> _Problem description_:
Please return the lines of the data that contain "observablehq".
------------------------------------------------------------------------
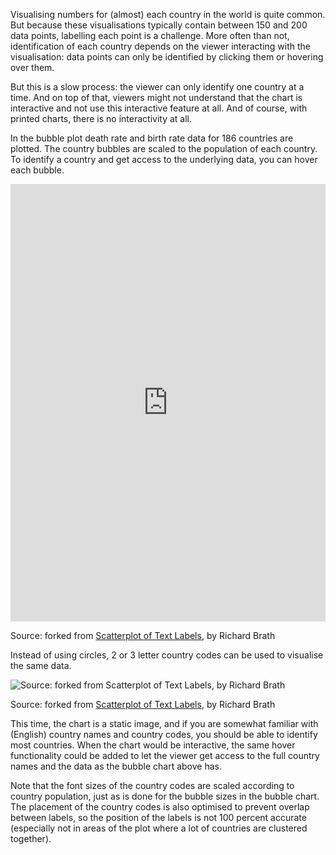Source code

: Visualising numbers for (almost) each country in the world is quite common. But because these visualisations typically contain between 150 and 200 data points, labelling each point is a challenge. More often than not, identification of each country depends on the viewer interacting with the visualisation: data points can only be identified by clicking them or hovering over them.

But this is a slow process: the viewer can only identify one country at a time. And on top of that, viewers might not understand that the chart is interactive and not use this interactive feature at all. And of course, with printed charts, there is no interactivity at all.

In the bubble plot death rate and birth rate data for 186 countries are plotted. The country bubbles are scaled to the population of each country. To identify a country and get access to the underlying data, you can hover each bubble.

<iframe src='https://observablehq.com/embed/78844e2229811338?cells=chart' width='100%' height='700px' style='border: none;'></iframe>

Source: forked from [Scatterplot of Text Labels](https://observablehq.com/@abebrath/scatterplot-of-text-labels), by Richard Brath

Instead of using circles, 2 or 3 letter country codes can be used to visualise the same data.

![Source: forked from [Scatterplot of Text Labels](https://observablehq.com/@abebrath/scatterplot-of-text-labels), by Richard Brath](Visualising%20text%2073ea05fcce1b4ee5939cd29821ddd468/scatterplot-country-codes-brath.png)

Source: forked from [Scatterplot of Text Labels](https://observablehq.com/@abebrath/scatterplot-of-text-labels), by Richard Brath

This time, the chart is a static image, and if you are somewhat familiar with (English) country names and country codes, you should be able to identify most countries. When the chart would be interactive, the same hover functionality could be added to let the viewer get access to the full country names and the data as the bubble chart above has.

Note that the font sizes of the country codes are scaled according to country population, just as is done for the bubble sizes in the bubble chart. The placement of the country codes is also optimised to prevent overlap between labels, so the position of the labels is not 100 percent accurate (especially not in areas of the plot where a lot of countries are clustered together).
------------------------------------------------------------------------
> _Response to the task_:
<iframe src='https://observablehq.com/embed/78844e2229811338?cells=chart' width='100%' height='700px' style='border: none;'></iframe>
Source: forked from [Scatterplot of Text Labels](https://observablehq.com/@abebrath/scatterplot-of-text-labels), by Richard Brath
![Source: forked from [Scatterplot of Text Labels](https://observablehq.com/@abebrath/scatterplot-of-text-labels), by Richard Brath](Visualising%20text%2073ea05fcce1b4ee5939cd29821ddd468/scatterplot-country-codes-brath.png)
Source: forked from [Scatterplot of Text Labels](https://observablehq.com/@abebrath/scatterplot-of-text-labels), by Richard Brath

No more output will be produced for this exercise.